Zenroren se félicite de la position de la centrale PEO et de la classe ouvrière de Chypre en soutien de l’abolition des armes nucléaires. Bien-sûr, nous nous intéressons vivement au désarmement nucléaire, au désarmement en général et à l’abolition des alliances militaires comme nous nous intéressons à une société plus juste et plus verte. Vous n’êtes pas sans savoir qu’en juillet 2017 les Nations unies ont adopté le Traité sur l’élimination des armes nucléaires, qui entrera en vigueur le 22 janvier 2021, après avoir été ratifié par 51 pays. Malheureusement les pays relevant d’alliances militaires telles que l’OTAN, mais aussi Chypre et le Japon n’ont pas adhéré au Traité. Nous voulons développer encore davantage nos actions de solidarité en faveur de l’abolition des armes nucléaires et de la dissolution des alliances militaires, pour l’édification d’un monde plus juste et en paix, débarrassé des armes nucléaires. Nous demandons aussi la fermeture de toutes les centrales nucléaires, notamment après l’accident nucléaire à Fukushima en 2011. La crise climatique est aussi une source de grande préoccupation au Japon, car les catastrophes naturelles s’accumulent, notamment les pluies diluviennes, les ouragans et tempêtes en été, autant de phénomènes qui à notre avis sont dus au réchauffement climatique. Nous coopérons étroitement avec des ONG environnementales et les associations de victimes de la pollution de l’air / de l’eau et d’autres problèmes dus au comportement fautif des grandes entreprises et nous demandons que le gouvernement et les grandes entreprises appliquent des politiques de production plus vertes.

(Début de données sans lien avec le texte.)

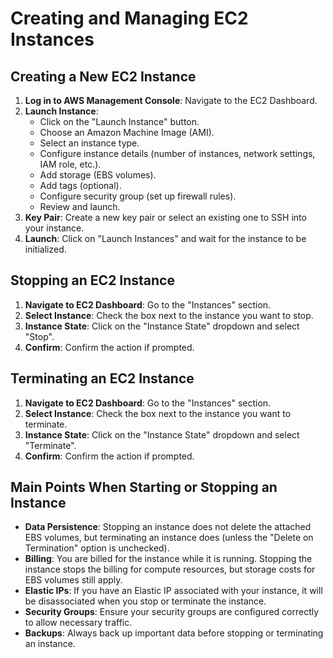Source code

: # Creating and Managing EC2 Instances

## Creating a New EC2 Instance

1. **Log in to AWS Management Console**: Navigate to the EC2 Dashboard.
2. **Launch Instance**:
    - Click on the "Launch Instance" button.
    - Choose an Amazon Machine Image (AMI).
    - Select an instance type.
    - Configure instance details (number of instances, network settings, IAM role, etc.).
    - Add storage (EBS volumes).
    - Add tags (optional).
    - Configure security group (set up firewall rules).
    - Review and launch.
3. **Key Pair**: Create a new key pair or select an existing one to SSH into your instance.
4. **Launch**: Click on "Launch Instances" and wait for the instance to be initialized.

## Stopping an EC2 Instance

1. **Navigate to EC2 Dashboard**: Go to the "Instances" section.
2. **Select Instance**: Check the box next to the instance you want to stop.
3. **Instance State**: Click on the "Instance State" dropdown and select "Stop".
4. **Confirm**: Confirm the action if prompted.

## Terminating an EC2 Instance

1. **Navigate to EC2 Dashboard**: Go to the "Instances" section.
2. **Select Instance**: Check the box next to the instance you want to terminate.
3. **Instance State**: Click on the "Instance State" dropdown and select "Terminate".
4. **Confirm**: Confirm the action if prompted.

## Main Points When Starting or Stopping an Instance

- **Data Persistence**: Stopping an instance does not delete the attached EBS volumes, but terminating an instance does (unless the "Delete on Termination" option is unchecked).
- **Billing**: You are billed for the instance while it is running. Stopping the instance stops the billing for compute resources, but storage costs for EBS volumes still apply.
- **Elastic IPs**: If you have an Elastic IP associated with your instance, it will be disassociated when you stop or terminate the instance.
- **Security Groups**: Ensure your security groups are configured correctly to allow necessary traffic.
- **Backups**: Always back up important data before stopping or terminating an instance.
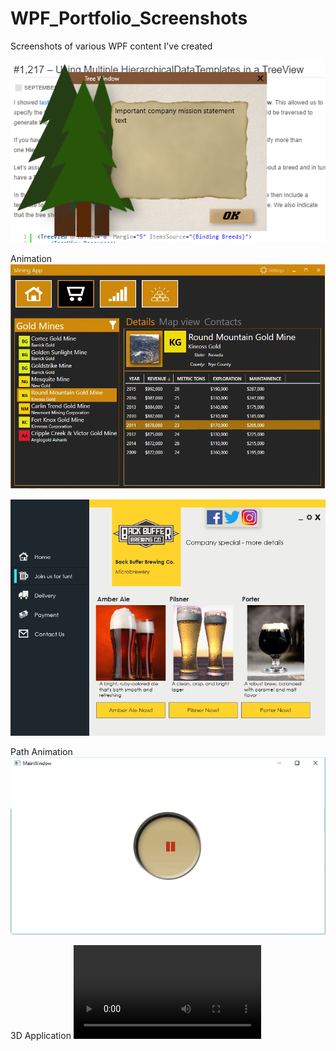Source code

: # WPF_Portfolio_Screenshots
Screenshots of various WPF content I've created

![](images/WPF_Tree_Window.PNG)

Animation
![](images/MiningApp.gif)

![](images/UI_Beer.png)

Path Animation
![](images/PathAnimation.gif)

3D Application
![Short Video](images/3DApp.mp4)
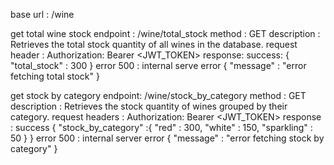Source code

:base url : /wine

get total wine stock
    endpoint : /wine/total_stock
    method : GET
    description : Retrieves the total stock quantity of all wines in the database.
    request header : Authorization: Bearer <JWT_TOKEN>
    response:
        success:
        {
            "total_stock" : 300
        }
        error 500 : internal serve error
        {
            "message" : "error fetching total stock"
        }



get stock by category
    endpoint: /wine/stock_by_category
    method : GET
    description : Retrieves the stock quantity of wines grouped by their category.
    request headers : Authorization: Bearer <JWT_TOKEN>
    response :
        success
        {
            "stock_by_category" :{
                "red" : 300,
                "white" : 150,
                "sparkling" : 50
            }
        }
        error 500 : internal server error
        {
            "message" : "error fetching stock by category"
        }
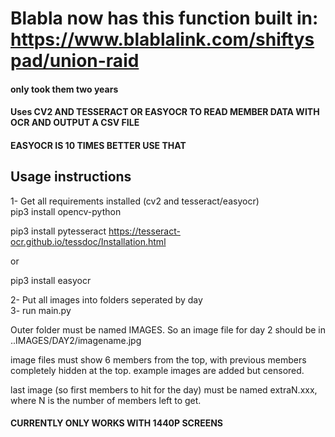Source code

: 
# Blabla now has this function built in: https://www.blablalink.com/shiftyspad/union-raid
#### only took them two years

#### Uses CV2 AND TESSERACT OR EASYOCR TO READ MEMBER DATA WITH OCR AND OUTPUT A CSV FILE

#### EASYOCR IS 10 TIMES BETTER USE THAT

## Usage instructions

1- Get all requirements installed (cv2 and tesseract/easyocr)  
pip3 install opencv-python   

pip3 install pytesseract
https://tesseract-ocr.github.io/tessdoc/Installation.html   

or

pip3 install easyocr


2- Put all images into folders seperated by day   
3- run main.py   

Outer folder must be named IMAGES. So an image file for day 2 should be in ..IMAGES/DAY2/imagename.jpg

image files must show 6 members from the top, with previous members completely hidden at the top. example images are added but censored.

last image (so first members to hit for the day) must be named extraN.xxx, where N is the number of members left to get.

#### CURRENTLY ONLY WORKS WITH 1440P SCREENS
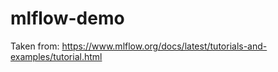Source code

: # mlflow-demo

Taken from: <https://www.mlflow.org/docs/latest/tutorials-and-examples/tutorial.html>
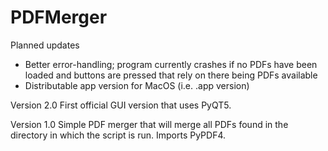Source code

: # PDFMerger

Planned updates
- Better error-handling; program currently crashes if no PDFs have been loaded and buttons are pressed that rely on there being PDFs available
- Distributable app version for MacOS (i.e. .app version)

Version 2.0
First official GUI version that uses PyQT5. 

Version 1.0
Simple PDF merger that will merge all PDFs found in the directory in which the script is run. Imports PyPDF4.
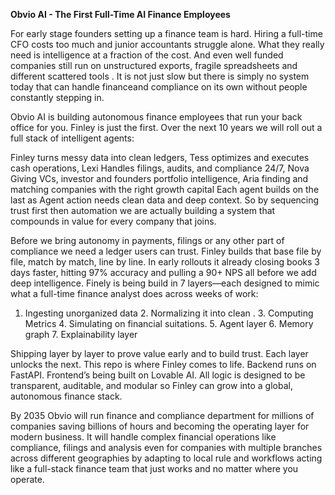 **Obvio AI - The First Full-Time AI Finance Employees**

For early stage founders setting up a finance team is hard. Hiring a full-time CFO costs too much and junior accountants struggle alone. What they really need is intelligence at a fraction of the cost. And even well funded companies still run on unstructured exports, fragile spreadsheets and different scattered tools . It is not just slow but there is simply no system today that can handle financeand compliance on its own without people constantly stepping in.

Obvio AI is building autonomous finance employees that run your back office for you. Finley is just the first. Over the next 10 years we will roll out a full stack of intelligent agents:

Finley turns messy data into clean ledgers,
Tess optimizes and executes cash operations,
Lexi Handles filings, audits, and compliance 24/7,
Nova Giving VCs, investor and founders portfolio intelligence,
Aria finding and matching companies with the right growth capital
Each agent builds on the last as Agent action needs clean data and deep context. So by sequencing trust first then automation we are actually building a system that compounds in value for every company that joins.

Before we bring autonomy in payments, filings or any other part of compliance we need a ledger users can trust. Finley builds that base file by file, match by match, line by line. In early rollouts it already closing books 3 days faster, hitting 97% accuracy and pulling a 90+ NPS all before we add deep intelligence. Finely is being build in 7 layers—each designed to mimic what a full-time finance analyst does across weeks of work:

1. Ingesting unorganized data 2. Normalizing it into clean . 3. Computing Metrics 4. Simulating on financial suitations. 5. Agent layer 6. Memory graph 7. Explainability layer

Shipping layer by layer to prove value early and to build trust. Each layer unlocks the next.
This repo is where Finley comes to life. Backend runs on FastAPI. Frontend’s being built on Lovable AI. All logic is designed to be transparent, auditable, and modular so Finley can grow into a global, autonomous finance stack.

By 2035 Obvio will run finance and compliance department for millions of companies saving billions of hours and becoming the operating layer for modern business. It will handle complex financial operations like compliance, filings and analysis even for companies with multiple branches across different geographies by adapting to local rule and workflows acting like a full-stack finance team that just works and no matter where you operate.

  1. Quelle est l’importance de la solidarité internationaliste dans le monde d’aujourd’hui ? Quel est votre message aux travailleurs de Chypre ?

Compte tenu de la pandémie, nous ne pouvons pas nous réunir, mais nous avons besoin d’une solidarité internationale plus forte, car le capital international est puissant et il attaque la classe ouvrière et la démocratie partout dans le monde. Il mène une attaque globale contre nous, raison pour laquelle la classe ouvrière a besoin de solidarité internationale. Nous savons que les travailleurs de Chypre œuvrent à une grande initiative pour venir à bout de la division en surmontant les différences et en organisant des échanges au-delà des « frontières ». Nous sommes très sensible à votre initiative et nous voulons renforcer notre amitié et notre solidarité avec la classe ouvrière d’autres pays.